* **Brief**:
Reproduce verbatim the line where "### 1. Test License Creation" occurs, along with all following lines down to the last line of the data.

[Stored data]
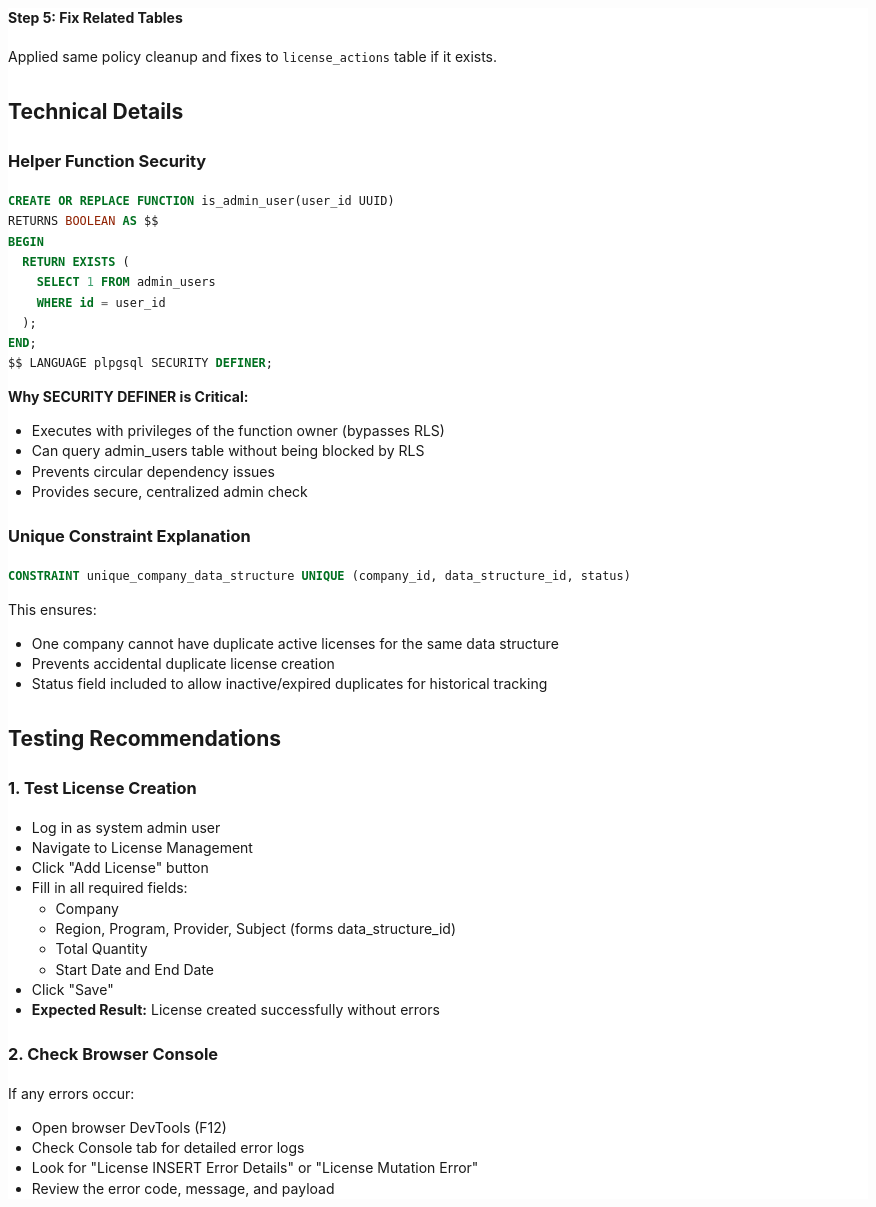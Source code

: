 #### Step 5: Fix Related Tables
Applied same policy cleanup and fixes to `license_actions` table if it exists.

## Technical Details

### Helper Function Security
```sql
CREATE OR REPLACE FUNCTION is_admin_user(user_id UUID)
RETURNS BOOLEAN AS $$
BEGIN
  RETURN EXISTS (
    SELECT 1 FROM admin_users
    WHERE id = user_id
  );
END;
$$ LANGUAGE plpgsql SECURITY DEFINER;
```

**Why SECURITY DEFINER is Critical:**
- Executes with privileges of the function owner (bypasses RLS)
- Can query admin_users table without being blocked by RLS
- Prevents circular dependency issues
- Provides secure, centralized admin check

### Unique Constraint Explanation
```sql
CONSTRAINT unique_company_data_structure UNIQUE (company_id, data_structure_id, status)
```

This ensures:
- One company cannot have duplicate active licenses for the same data structure
- Prevents accidental duplicate license creation
- Status field included to allow inactive/expired duplicates for historical tracking

## Testing Recommendations

### 1. Test License Creation
- Log in as system admin user
- Navigate to License Management
- Click "Add License" button
- Fill in all required fields:
  - Company
  - Region, Program, Provider, Subject (forms data_structure_id)
  - Total Quantity
  - Start Date and End Date
- Click "Save"
- **Expected Result:** License created successfully without errors

### 2. Check Browser Console
If any errors occur:
- Open browser DevTools (F12)
- Check Console tab for detailed error logs
- Look for "License INSERT Error Details" or "License Mutation Error"
- Review the error code, message, and payload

* **Result of the task**:
### 1. Test License Creation
- Log in as system admin user
- Navigate to License Management
- Click "Add License" button
- Fill in all required fields:
  - Company
  - Region, Program, Provider, Subject (forms data_structure_id)
  - Total Quantity
  - Start Date and End Date
- Click "Save"
- **Expected Result:** License created successfully without errors

### 2. Check Browser Console
If any errors occur:
- Open browser DevTools (F12)
- Check Console tab for detailed error logs
- Look for "License INSERT Error Details" or "License Mutation Error"
- Review the error code, message, and payload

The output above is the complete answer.